STT Doubled on F&O (Oct 2024): Real Cost Impact for Indian Traders

In short: From 1 October 2024, Securities Transaction Tax (STT) on F&O trading was hiked sharply. Sell-side STT on equity options jumped from 0.0625% to 0.1% of premium (a 60% increase). Sell-side STT on equity futures rose from 0.0125% to 0.02% of trade value (also 60% increase). The buy-side options STT (0.05% on premium) was unchanged. For an active retail F&O trader doing Rs 1 crore of options-premium turnover annually, this adds ~Rs 37,500 in pure STT cost. For high-frequency or proprietary traders doing Rs 10-50 crore turnover, the hit is Rs 4-20 lakh per year. STT is fully deductible as a business expense under Section 36(1)(xv) for traders filing F&O as non-speculative business income — so the net-of-tax cost is roughly 70% of the gross hike for 30%-slab traders.

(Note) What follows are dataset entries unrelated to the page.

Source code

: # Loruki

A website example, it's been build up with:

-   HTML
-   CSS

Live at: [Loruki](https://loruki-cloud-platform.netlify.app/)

Strategically, the hike has compressed margins on premium-selling, scalping, and arbitrage strategies; some retail traders have shifted to longer-dated positions to reduce turnover.

The Exact Old vs New STT Rates

InstrumentSidePre-1 Oct 2024Post-1 Oct 2024Increase
Equity optionsSell (on premium)0.0625%0.1%+60%
Equity optionsBuy (on premium)0.05%0.05%Unchanged
Equity futuresSell (on trade value)0.0125%0.02%+60%
Equity futuresBuyNilNilUnchanged
Equity delivery (cash market)Both0.1%0.1%Unchanged
Intraday equity (cash market)Sell only0.025%0.025%Unchanged

The increase is entirely on the F&O sell-side. The Finance Ministry rationale: F&O has seen explosive retail participation since 2020 (from ~4 lakh active traders to over 1.5 crore by 2023 per SEBI data), with SEBI studies showing 90%+ of retail F&O traders lose money. The STT hike aims to reduce speculative volume without harming retail cash-market investors.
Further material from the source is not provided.